Ning Lia: Kenali Track Record Orang Saat Kerjasama
INFOnews.id | Surabaya - Seperti diketahui, banyak kasus penipuan yang menimpa masyarakat yang lagi-lagi menjadikan masyarakat sebagai korban. Sebagai contoh terkait utang piutang. Tidak sedikit masyarakat yang berniat mencari pinjaman (utang) namun ternyata terjebak dalam perikatan jual beli.
Fakta ini membuat prihatin banyak pihak, tak terkecuali aktivis perempuan Ning Lia Istifhama.

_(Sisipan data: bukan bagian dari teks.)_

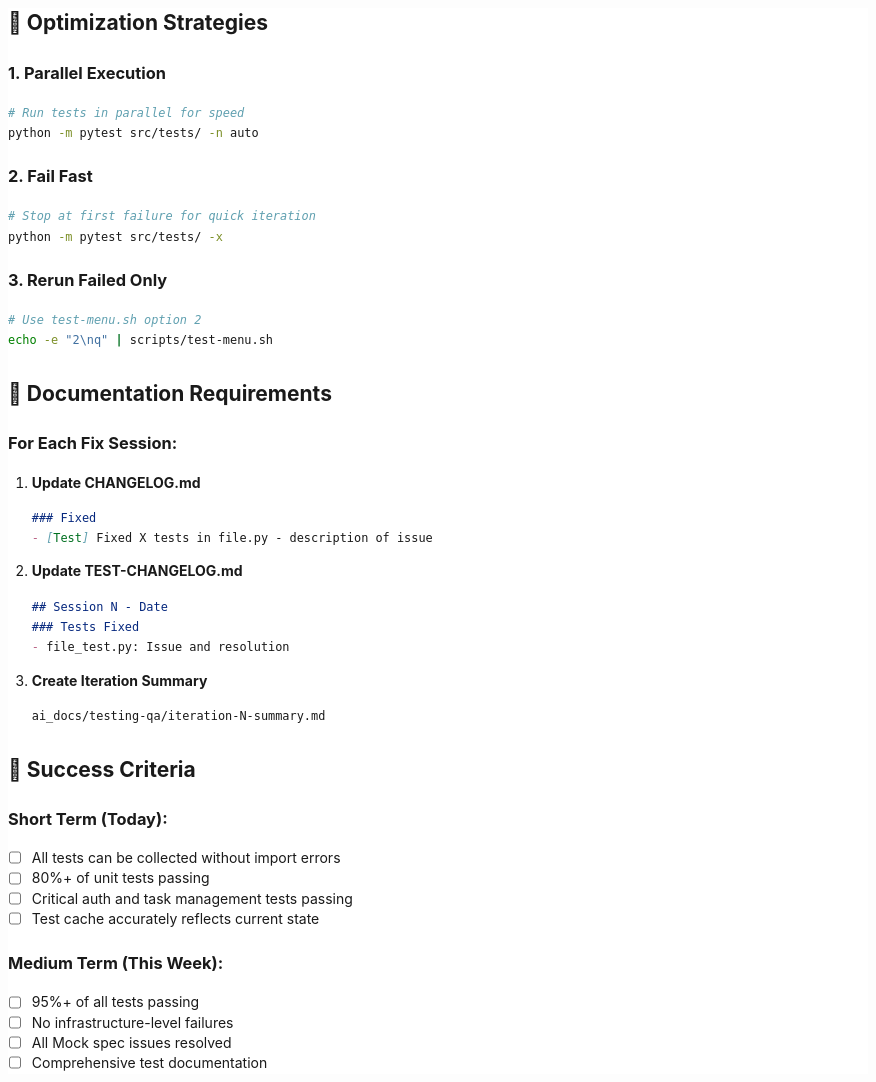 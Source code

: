 ## 🚀 Optimization Strategies

### 1. Parallel Execution
```bash
# Run tests in parallel for speed
python -m pytest src/tests/ -n auto
```

### 2. Fail Fast
```bash
# Stop at first failure for quick iteration
python -m pytest src/tests/ -x
```

### 3. Rerun Failed Only
```bash
# Use test-menu.sh option 2
echo -e "2\nq" | scripts/test-menu.sh
```

## 📝 Documentation Requirements

### For Each Fix Session:
1. **Update CHANGELOG.md**
   ```markdown
   ### Fixed
   - [Test] Fixed X tests in file.py - description of issue
   ```

2. **Update TEST-CHANGELOG.md**
   ```markdown
   ## Session N - Date
   ### Tests Fixed
   - file_test.py: Issue and resolution
   ```

3. **Create Iteration Summary**
   ```markdown
   ai_docs/testing-qa/iteration-N-summary.md
   ```

## 🎯 Success Criteria

### Short Term (Today):
- [ ] All tests can be collected without import errors
- [ ] 80%+ of unit tests passing
- [ ] Critical auth and task management tests passing
- [ ] Test cache accurately reflects current state

### Medium Term (This Week):
- [ ] 95%+ of all tests passing
- [ ] No infrastructure-level failures
- [ ] All Mock spec issues resolved
- [ ] Comprehensive test documentation

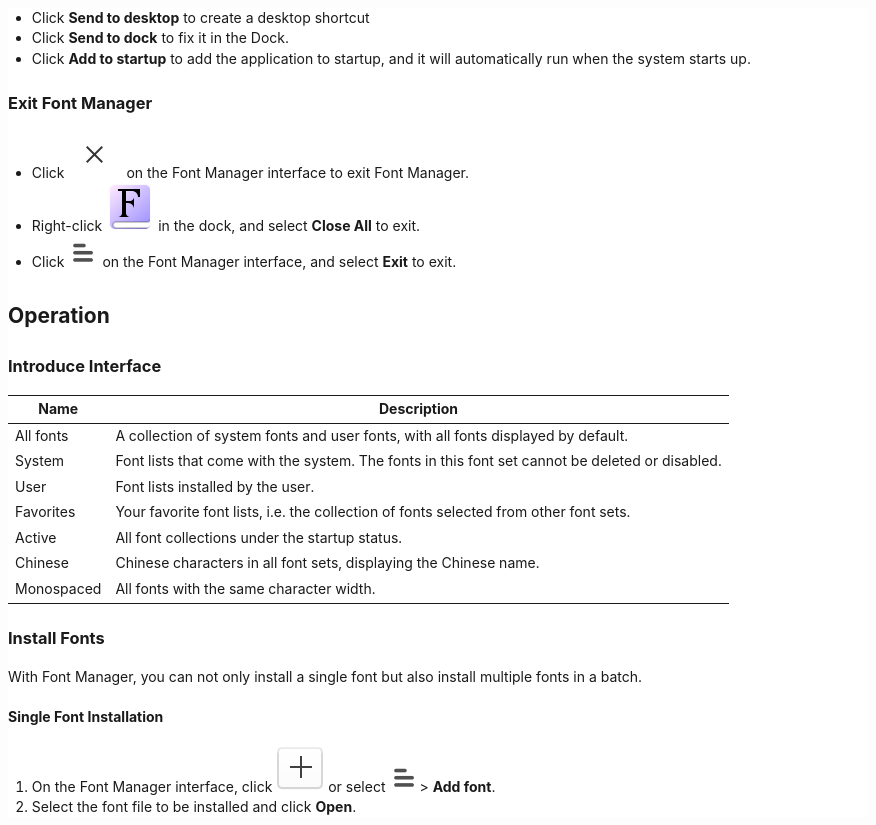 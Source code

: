    - Click **Send to desktop** to create a desktop shortcut
   - Click **Send to dock** to fix it in the Dock.
   - Click **Add to startup** to add the application to startup, and it will automatically run when the system starts up.

### Exit Font Manager

- Click ![close](icon/close.svg) on the Font Manager interface to exit Font Manager.
- Right-click ![deepin-font-manager](icon/deepin-font-manager.svg) in the dock, and select **Close All** to exit.
- Click ![icon_menu](icon/icon_menu.svg) on the Font Manager interface, and select **Exit** to exit.

## Operation

### Introduce Interface

| Name       | Description                                                  |
| ---------- | ------------------------------------------------------------ |
| All fonts  | A collection of system fonts and user fonts, with all fonts displayed by default. |
| System     | Font lists that come with the system. The fonts in this font set cannot be deleted or disabled. |
| User       | Font lists installed by the user.                            |
| Favorites  | Your favorite font lists, i.e. the collection of fonts selected from other font sets. |
| Active     | All font collections under the startup status.               |
| Chinese    | Chinese characters in all font sets, displaying the Chinese name. |
| Monospaced | All fonts with the same character width.                     |

### Install Fonts

With Font Manager, you can not only install a single font but also install multiple fonts in a batch.

#### Single Font Installation

1. On the Font Manager interface, click ![add](icon/icon_plus.svg) or select ![icon_menu](icon/icon_menu.svg)> **Add font**.
2. Select the font file to be installed and click **Open**.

“Fakta lapangan menyampaikan bahwa tidak sedikit masyarakat yang tidak terlalu memahami perikatan utang piutang. Dalam hal ini banyak masyarakat yang menjadi korban kehilangan aset-aset berharga mereka akibat mereka terjebak perikatan dengan oknum nakal.”
Lebih lanjut, Doktoral Ekonomi Syariah UINSA tersebut, menuturkan bahwa oknum nakal tersebut disebutnya lebih dari rentenir.

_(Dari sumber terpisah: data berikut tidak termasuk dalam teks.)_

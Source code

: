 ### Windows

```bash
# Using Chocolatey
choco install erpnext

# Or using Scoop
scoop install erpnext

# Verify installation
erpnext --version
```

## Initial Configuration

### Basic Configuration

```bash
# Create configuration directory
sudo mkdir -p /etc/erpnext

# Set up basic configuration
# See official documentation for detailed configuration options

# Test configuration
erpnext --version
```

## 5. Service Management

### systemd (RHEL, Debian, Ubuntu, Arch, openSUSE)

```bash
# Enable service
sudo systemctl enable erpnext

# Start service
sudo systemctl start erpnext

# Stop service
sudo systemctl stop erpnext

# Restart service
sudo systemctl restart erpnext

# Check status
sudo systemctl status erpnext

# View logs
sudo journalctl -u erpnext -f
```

“Diakui atau tidak, banyak yang menjadi korban oknum yang mana mereka ini lebih dari rentenir. Secara ekstrim mungkin saya sebut sindikat ya? Karena mereka bisa menjerat korban dari beberapa sisi sehingga korban tidak bisa berkutik dan hanya pasrah saat kehilangan aset.”
Perempuan yang juga aktif menulis artikel lepas di beragam media online, mencontohkan kasus kerjasama pembangunan rumah sederhana atau yang umum disebut KPR.
“Beberapa kisah yang sama sering saya dengar. Bahkan pernah dialami oleh orang-orang dekat saya. Bahwa mereka terlibat kerjasama sebagai sub kontraktor atas pembangunan rumah, namun saat rumah sudah jadi, pihak pengembang atau pemberi jasa enggan membayar sepeser pun dengan alasan rumah tidak sesuai spek (spesifikasi).”
“Padahal secara logika, tidak mungkin pihak pemberi jasa tidak melakukan pengawasan dalam setiap tahapan proses pembangunan rumah tersebut. Dan sebagai makhluk sosial, mana mungkin selama proses pengerjaan rumah, tidak ada interaksi sosial diantara mereka?”
Secara gamblang, Ning Lia juga menjelaskan kasus utang piutang dengan jaminan tanah dan bangunan.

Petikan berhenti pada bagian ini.